太平洋の中央に位置するハワイは、東と西が出会う場所です。その土地柄から、ハワイ大学の学生は元々の原住民であるハワイアンを含むポリネシア系、白人、アジア系など様々な人種で構成されています。演劇舞踊科ではその地理的特性を生かして西洋の演劇にとどまらず、歌舞伎を含む様々なアジアの演劇を多民族の学生たちに教えることで、演劇の奥深さを肌で体験させるのが大きな特徴となっています。その年によって異なる演劇を扱いますが、日本の演劇では歌舞伎のみならず能、狂言なども講座の対象となっています。

熱心に稽古に励む学生達
熱心に学ぶ学生達

現在の大学の授業では、まず学生たちに本来の日本語の台詞をそのまま覚えさせるところから始まります。つまり「歌舞伎の耳」を備えさせてから英語のセリフを覚えさせます。歌舞伎が持つ独特な節回しや抑揚などを十分に考慮した上で翻訳された英語のセリフを改めて覚えさせるという手法は、ハワイ大学の長い歴史の中で生まれてきたノウハウです。世界にはごくわずかではありますが、単年で「歌舞伎」を「指導」している大学もありますが、これらはいずれもハワイ大学のような長い歴史と大歌舞伎に支えられ発展した独自のメソッドの上に行われているものではありません。

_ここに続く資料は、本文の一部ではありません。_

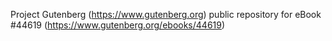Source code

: Project Gutenberg (https://www.gutenberg.org) public repository for eBook #44619 (https://www.gutenberg.org/ebooks/44619)
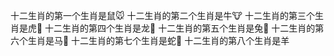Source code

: 十二生肖的第一个生肖是鼠🐭
十二生肖的第二个生肖是牛🐮
十二生肖的第三个生肖是虎🐯
十二生肖的第四个生肖是龙🦆
十二生肖的第五个生肖是兔🐰
十二生肖的第六个生肖是马🐀
十二生肖的第七个生肖是蛇🐍
十二生肖的第八个生肖是羊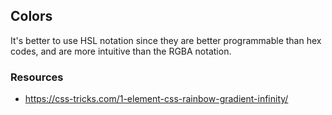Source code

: ## Colors

It's better to use HSL notation since they are better programmable than hex codes, and are more intuitive than the RGBA notation.

### Resources

- https://css-tricks.com/1-element-css-rainbow-gradient-infinity/
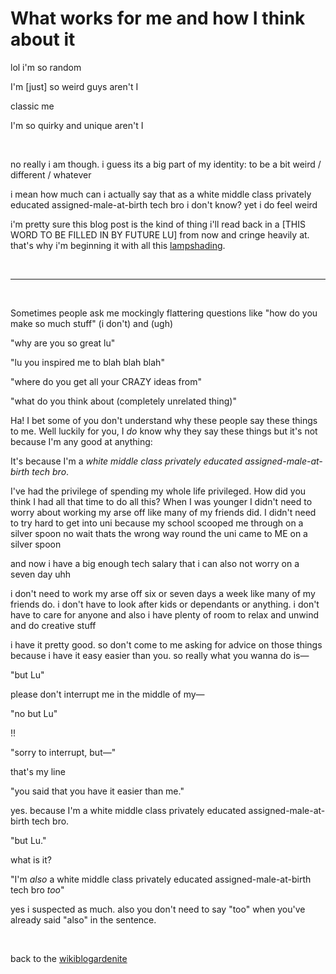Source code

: # What works for me and how I think about it

lol i'm so random

I'm [just] so weird guys aren't I

classic me

I'm so quirky and unique aren't I

<br>

no really i am though. i guess its a big part of my identity: to be a bit weird / different / whatever

i mean how much can i actually say that as a white middle class privately educated assigned-male-at-birth tech bro i don't know? yet i do feel weird 

i'm pretty sure this blog post is the kind of thing i'll read back in a [THIS WORD TO BE FILLED IN BY FUTURE LU] from now and cringe heavily at. that's why i'm beginning it with all this [lampshading](https://tvtropes.org/pmwiki/pmwiki.php/Main/LampshadeHanging).

<br>

---

<br>

Sometimes people ask me mockingly flattering questions like "how do you make so much stuff" (i don't) and (ugh) 

"why are you so great lu"

"lu you inspired me to blah blah blah"

"where do you get all your CRAZY ideas from"

"what do you think about (completely unrelated thing)"

Ha! I bet some of you don't understand why these people say these things to me. Well luckily for you, I *do* know why they say these things but it's not because I'm any good at anything:

It's because I'm a *white middle class privately educated assigned-male-at-birth tech bro*.

I've had the privilege of spending my whole life privileged. How did you think I had all that time to do all this? When I was younger I didn't need to worry about working my arse off like many of my friends did. I didn't need to try hard to get into uni because my school scooped me through on a silver spoon no wait thats the wrong way round the uni came to ME on a silver spoon

and now i have a big enough tech salary that i can also not worry on a seven day uhh

i don't need to work my arse off six or seven days a week like many of my friends do. i don't have to look after kids or dependants or anything. i don't have to care for anyone and also i have plenty of room to relax and unwind and do creative stuff

i have it pretty good. so don't come to me asking for advice on those things because i have it easy easier than you. so really what you wanna do is—

"but Lu"

please don't interrupt me in the middle of my—

"no but Lu"

!!

"sorry to interrupt, but—"

that's my line 

"you said that you have it easier than me."

yes. because I'm a white middle class privately educated assigned-male-at-birth tech bro.

"but Lu."

what is it? 

"I'm *also* a white middle class privately educated assigned-male-at-birth tech bro *too*"

yes i suspected as much. also you don't need to say "too" when you've already said "also" in the sentence.

<br>

back to the [wikiblogardenite](/wikiblogardenite)
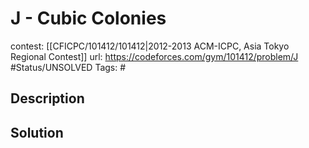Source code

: # J - Cubic Colonies

contest: [[CFICPC/101412/101412|2012-2013 ACM-ICPC, Asia Tokyo Regional Contest]]
url: https://codeforces.com/gym/101412/problem/J
#Status/UNSOLVED
Tags: #

## Description

## Solution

ハワイ大学の学生たちは1年間集中的に歌舞伎の歴史に始まり、演技、舞踊、音楽的要素を学んだのち、大学内のケネディーシアター(620人収容)でその演目を発表します。この舞台は毎回地元紙(Honolulu Star Bulletin)やその他のメディアに取り上げられるなど学外からも高い関心が寄せられています。

さて海外の人々が歌舞伎を観る、もしくは演じるということは当然ながらそのバックボーンである日本固有の文化、価値観を理解することにほかなりません。つまり1924年より授業の一環としてハワイ大学演劇舞踊科で行っている歌舞伎の授業は海外の人々が日本を理解する一助となり、昨年移民150周年を迎えた日系人にとっては自らのアイデンティティーを識る重要な機会となるでしょう。

これまでにこの授業に参加したアジアの演劇コースの卒業生はアメリカのほぼ全ての州、また20カ国以上の国々において教壇に立っているもの、演じているものなど1000人以上になります。 彼らにこの授業についてのアンケート調査をした結果、皆一様に自分たちの人生にとって大変に意義深い授業であったと振り返っています。演劇の現場にいる卒業生たちは自らの演劇のアプローチに歌舞伎が大きく役立っていると評価、また驚くべきことに教育現場にいる人の多くが「歌舞伎」のトレーニング方法を具体的に活用しているということです。また謙遜ということを学んだ、自己成長にも繋がった、と歌舞伎が内面にも良い影響を与えたと言う卒業生もいます。

また近年、このコースを履修した学生の中にはかつてハワイ大学で歌舞伎を学び舞台に立った人々の子孫も含まれています。歌舞伎が世襲されるようにハワイ大学の卒業生、学生たちの中でもこの講座がローカルの人々の中で受け継がれていることも大変に興味深いところと言えます。

1973年に演劇舞踊科のカリキュラムに『日本の演劇』というコースが正式に加えられてから、今日に至るまでコミュニティーのバックアップを受けながら大学側に保護されてきた「kabuki」ですが、イエッツイーによるともはや地歌舞伎の一つ「「Kabuki」」としてのジャンルを確立したと言えるとのことです。しかし地元のコミュニティーの中で専門知識を持つ人たちが減少してきたのも事実です。

ケネディーシアター
ケネディーシアター

このような状況の下、イエッツイーと門之助は日本とハワイの文化交流となる当プロジェクトを企画しました。学生たちは通常の大学の授業として歌舞伎を大歌舞伎の役者である市川門之助と高麗蔵(2021年4月のみ)から、また各分野の方々からご協力を受け、2021年4月学内のケネディーシアターにて歌舞伎を上演いたします。その後来日し、岐阜県の芝居小屋相生座、京都造形芸術大学春秋座(予定)においても上演する予定です。この上演に際しては、京都造形大学の学生との人的交流も予定されています。また歌舞伎の観劇はもちろんのこと茶の湯、日本舞踊、などの伝統文化を吸収し帰国します。明治元年に入植した人々が持ち込み150年かけて根付かせた日本文化が、このプロジェクトを通して新たな令和元年からの150年へと繋がって行くでしょう。私たちは彼らが守り受け継いだ歌舞伎を日本とハワイの繋がりとしてより強固にし、また新たなる150年への橋渡しのお手伝いができるようにと考えています。